> **Task statement**:
Could you copy out every line of the data where the word "performance" occurs?

> **Rendered images with source text**:
════
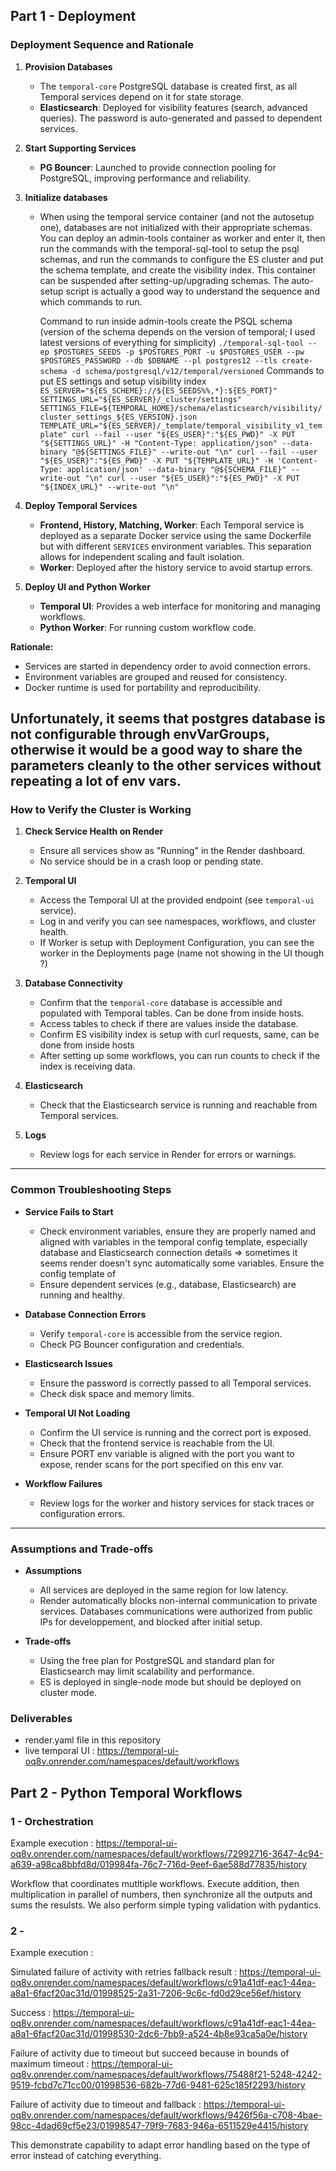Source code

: ## Part 1 - Deployment

### Deployment Sequence and Rationale

1. **Provision Databases**
   - The `temporal-core` PostgreSQL database is created first, as all Temporal services depend on it for state storage.
   - **Elasticsearch**: Deployed for visibility features (search, advanced queries). The password is auto-generated and passed to dependent services.

2. **Start Supporting Services**
   - **PG Bouncer**: Launched to provide connection pooling for PostgreSQL, improving performance and reliability.

3. **Initialize databases**
   - When using the temporal service container (and not the autosetup one), databases are not initialized with their appropriate schemas. You can deploy an admin-tools container as worker and enter it, then run the commands with the temporal-sql-tool to setup the psql schemas, and run the commands to configure the ES cluster and put the schema template, and create the visibility index. This container can be suspended after setting-up/upgrading schemas. The auto-setup script is actually a good way to understand the sequence and which commands to run.
   
      Command to run inside admin-tools create the PSQL schema (version of the schema depends on the version of temporal; I used latest versions of everything for simplicity)
   `
   ./temporal-sql-tool --ep $POSTGRES_SEEDS -p $POSTGRES_PORT -u $POSTGRES_USER --pw $POSTGRES_PASSWORD --db $DBNAME --pl postgres12 --tls create-schema -d schema/postgresql/v12/temporal/versioned
   `
      Commands to put ES settings and setup visibility index
   `
   ES_SERVER="${ES_SCHEME}://${ES_SEEDS%%,*}:${ES_PORT}"
   SETTINGS_URL="${ES_SERVER}/_cluster/settings"
   SETTINGS_FILE=${TEMPORAL_HOME}/schema/elasticsearch/visibility/cluster_settings_${ES_VERSION}.json
   TEMPLATE_URL="${ES_SERVER}/_template/temporal_visibility_v1_template"
   curl --fail --user "${ES_USER}":"${ES_PWD}" -X PUT "${SETTINGS_URL}" -H "Content-Type: application/json" --data-binary "@${SETTINGS_FILE}" --write-out "\n"
   curl --fail --user "${ES_USER}":"${ES_PWD}" -X PUT "${TEMPLATE_URL}" -H 'Content-Type: application/json' --data-binary "@${SCHEMA_FILE}" --write-out "\n"
   curl --user "${ES_USER}":"${ES_PWD}" -X PUT "${INDEX_URL}" --write-out "\n"
   `

4. **Deploy Temporal Services**
   - **Frontend, History, Matching, Worker**: Each Temporal service is deployed as a separate Docker service using the same Dockerfile but with different `SERVICES` environment variables. This separation allows for independent scaling and fault isolation.
   - **Worker**: Deployed after the history service to avoid startup errors.

5. **Deploy UI and Python Worker**
   - **Temporal UI**: Provides a web interface for monitoring and managing workflows.
   - **Python Worker**: For running custom workflow code.

**Rationale:**  
- Services are started in dependency order to avoid connection errors.  
- Environment variables are grouped and reused for consistency.  
- Docker runtime is used for portability and reproducibility.

Unfortunately, it seems that postgres database is not configurable through envVarGroups, otherwise it would be a good way to share the parameters cleanly to the other services without repeating a lot of env vars.
---

### How to Verify the Cluster is Working

1. **Check Service Health on Render**
   - Ensure all services show as "Running" in the Render dashboard.
   - No service should be in a crash loop or pending state.

2. **Temporal UI**
   - Access the Temporal UI at the provided endpoint (see `temporal-ui` service).
   - Log in and verify you can see namespaces, workflows, and cluster health.
   - If Worker is setup with Deployment Configuration, you can see the worker in the Deployments page (name not showing in the UI though ?)

3. **Database Connectivity**
   - Confirm that the `temporal-core` database is accessible and populated with Temporal tables. Can be done from inside hosts.
   - Access tables to check if there are values inside the database.
   - Confirm ES visibility index is setup with curl requests, same, can be done from inside hosts
   - After setting up some workflows, you can run counts to check if the index is receiving data.

4. **Elasticsearch**
   - Check that the Elasticsearch service is running and reachable from Temporal services.

5. **Logs**
   - Review logs for each service in Render for errors or warnings.

---

### Common Troubleshooting Steps

- **Service Fails to Start**
  - Check environment variables, ensure they are properly named and aligned with variables in the temporal config template, especially database and Elasticsearch connection details => sometimes it seems render doesn't sync automatically some variables. Ensure the config template of 
  - Ensure dependent services (e.g., database, Elasticsearch) are running and healthy.

- **Database Connection Errors**
  - Verify `temporal-core` is accessible from the service region.
  - Check PG Bouncer configuration and credentials.

- **Elasticsearch Issues**
  - Ensure the password is correctly passed to all Temporal services.
  - Check disk space and memory limits.

- **Temporal UI Not Loading**
  - Confirm the UI service is running and the correct port is exposed.
  - Check that the frontend service is reachable from the UI.
  - Ensure PORT env variable is aligned with the port you want to expose, render scans for the port specified on this env var.

- **Workflow Failures**
  - Review logs for the worker and history services for stack traces or configuration errors.

---

### Assumptions and Trade-offs

- **Assumptions**
  - All services are deployed in the same region for low latency.
  - Render automatically blocks non-internal communication to private services. Databases communications were authorized from public IPs for developpement, and blocked after initial setup.

- **Trade-offs**
  - Using the free plan for PostgreSQL and standard plan for Elasticsearch may limit scalability and performance.
  - ES is deployed in single-node mode but should be deployed on cluster mode.

### Deliverables

- render.yaml file in this repository
- live temporal UI : https://temporal-ui-oq8v.onrender.com/namespaces/default/workflows

## Part 2 - Python Temporal Workflows

### 1 - Orchestration

Example execution : https://temporal-ui-oq8v.onrender.com/namespaces/default/workflows/72992716-3647-4c94-a639-a98ca8bbfd8d/019984fa-76c7-716d-9eef-6ae588d77835/history

Workflow that coordinates mutltiple workflows.
Execute addition, then multiplication in parallel of numbers, then synchronize all the outputs and sums the resulsts.
We also perform simple typing validation with pydantics.

### 2 - 

Example execution : 

Simulated failure of activity with retries fallback result : 
https://temporal-ui-oq8v.onrender.com/namespaces/default/workflows/c91a41df-eac1-44ea-a8a1-6facf20ac31d/01998525-2a31-7206-9c6c-fd0d29ce56ef/history

Success : https://temporal-ui-oq8v.onrender.com/namespaces/default/workflows/c91a41df-eac1-44ea-a8a1-6facf20ac31d/01998530-2dc6-7bb9-a524-4b8e93ca5a0e/history

Failure of activity due to timeout but succeed because in bounds of maximum timeout  : https://temporal-ui-oq8v.onrender.com/namespaces/default/workflows/75488f21-5248-4242-9519-fcbd7c71cc00/01998536-682b-77d6-9481-625c185f2293/history

Failure of activity due to timeout and fallback : https://temporal-ui-oq8v.onrender.com/namespaces/default/workflows/9426f56a-c708-4bae-98cc-4dad69cf5e23/01998547-79f9-7683-946a-6511529e4415/history

This demonstrate capability to adapt error handling based on the type of error instead of catching everything.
════
> **Finished task**:
   - **PG Bouncer**: Launched to provide connection pooling for PostgreSQL, improving performance and reliability.
  - Using the free plan for PostgreSQL and standard plan for Elasticsearch may limit scalability and performance.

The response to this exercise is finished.